Cada receptor está especializado en detectar uno de los cinco sabores, pero cada papila gustativa puede tener incorporados todas o algunas de estas células especializadas en la percepción del gusto. Es decir, que las papilas gustativas que se expanden por toda la lengua tienen la facultad de percibir todos los sabores, un hecho que confirma que el conocido mapa de la lengua es un mito. Todavía es muy común encontrarse con esta teoría en cada búsqueda que se hace en Google sobre el sentido del gusto y que explica de modo erróneo cómo cada sección de nuestra lengua tiene la capacidad de percibir un sabor específico (el dulce se percibiría en la punta de la legua, lo amargo en la posterior, lo agrio en ambos laterales de la parte superior y lo salado en ambos laterales delanteros de la lengua).
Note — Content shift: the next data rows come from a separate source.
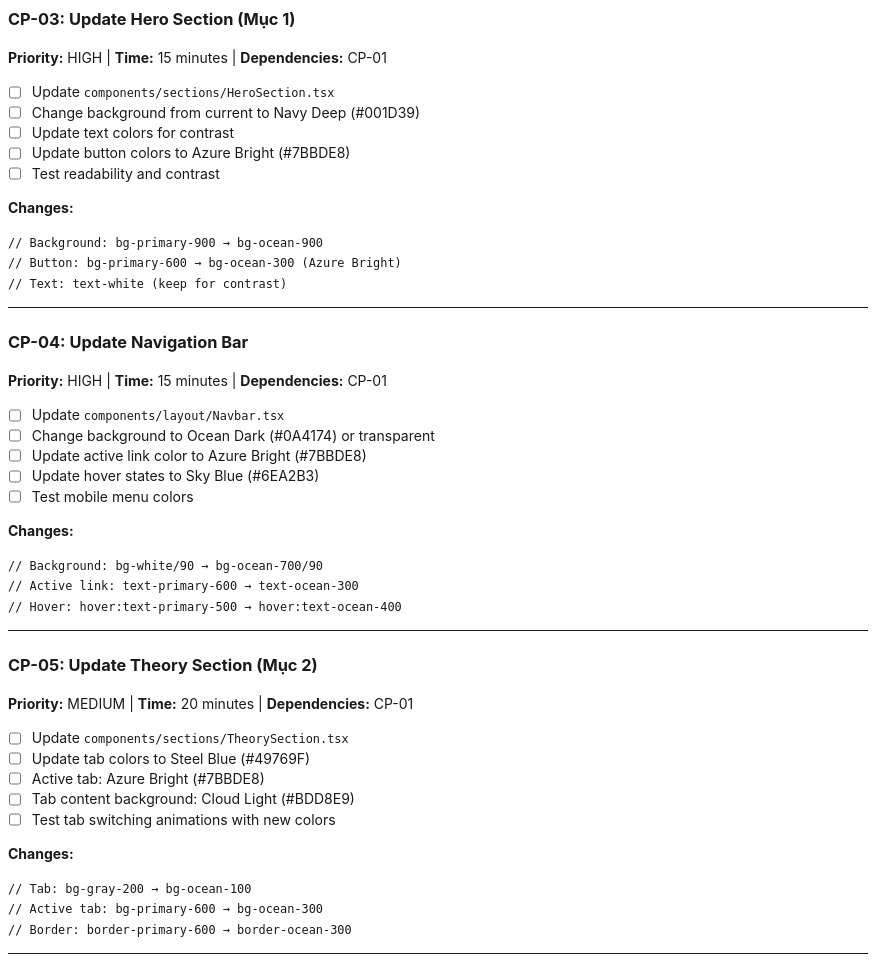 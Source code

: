
### **CP-03: Update Hero Section (Mục 1)**
**Priority:** HIGH | **Time:** 15 minutes | **Dependencies:** CP-01

- [ ] Update `components/sections/HeroSection.tsx`
- [ ] Change background from current to Navy Deep (#001D39)
- [ ] Update text colors for contrast
- [ ] Update button colors to Azure Bright (#7BBDE8)
- [ ] Test readability and contrast

**Changes:**
```tsx
// Background: bg-primary-900 → bg-ocean-900
// Button: bg-primary-600 → bg-ocean-300 (Azure Bright)
// Text: text-white (keep for contrast)
```

---

### **CP-04: Update Navigation Bar**
**Priority:** HIGH | **Time:** 15 minutes | **Dependencies:** CP-01

- [ ] Update `components/layout/Navbar.tsx`
- [ ] Change background to Ocean Dark (#0A4174) or transparent
- [ ] Update active link color to Azure Bright (#7BBDE8)
- [ ] Update hover states to Sky Blue (#6EA2B3)
- [ ] Test mobile menu colors

**Changes:**
```tsx
// Background: bg-white/90 → bg-ocean-700/90
// Active link: text-primary-600 → text-ocean-300
// Hover: hover:text-primary-500 → hover:text-ocean-400
```

---

### **CP-05: Update Theory Section (Mục 2)**
**Priority:** MEDIUM | **Time:** 20 minutes | **Dependencies:** CP-01

- [ ] Update `components/sections/TheorySection.tsx`
- [ ] Update tab colors to Steel Blue (#49769F)
- [ ] Active tab: Azure Bright (#7BBDE8)
- [ ] Tab content background: Cloud Light (#BDD8E9)
- [ ] Test tab switching animations with new colors

**Changes:**
```tsx
// Tab: bg-gray-200 → bg-ocean-100
// Active tab: bg-primary-600 → bg-ocean-300
// Border: border-primary-600 → border-ocean-300
```

---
Esta teoría que no es cierta surgió en 1942 a partir de una interpretación incorrecta al traducir del alemán al inglés el trabajo realizado en 1901 por Davin Hening: Zur Psychophysik des Geschmackssinnes (Psicofísica del sentido del gusto). Lo que este científico quería explicar en la versión original de su texto es que existen zonas de la lengua que tienen más sensibilidad que otras a la hora de percibir esos determinados sabores, no que determinados sabores solo sean capaces de percibirse en esas zonas. Fue un error que corrigió la científica Virginia B. Collings en 1974, además de actualizar aquella investigación confirmando que “de encontrarse alguna diferencia respecto a la sensibilidad de determinadas áreas de la lengua para detectar un sabor específico, eran tan mínimas que eran casi imperceptibles”. En el 2006, otro riguroso estudio publicado en Nature volvió a confirmar las conclusiones de Collings.
Aun así, este mapa del sabor o mapa del gusto, como también se le conoce, todavía se estudia y se da por bueno en algunos manuales.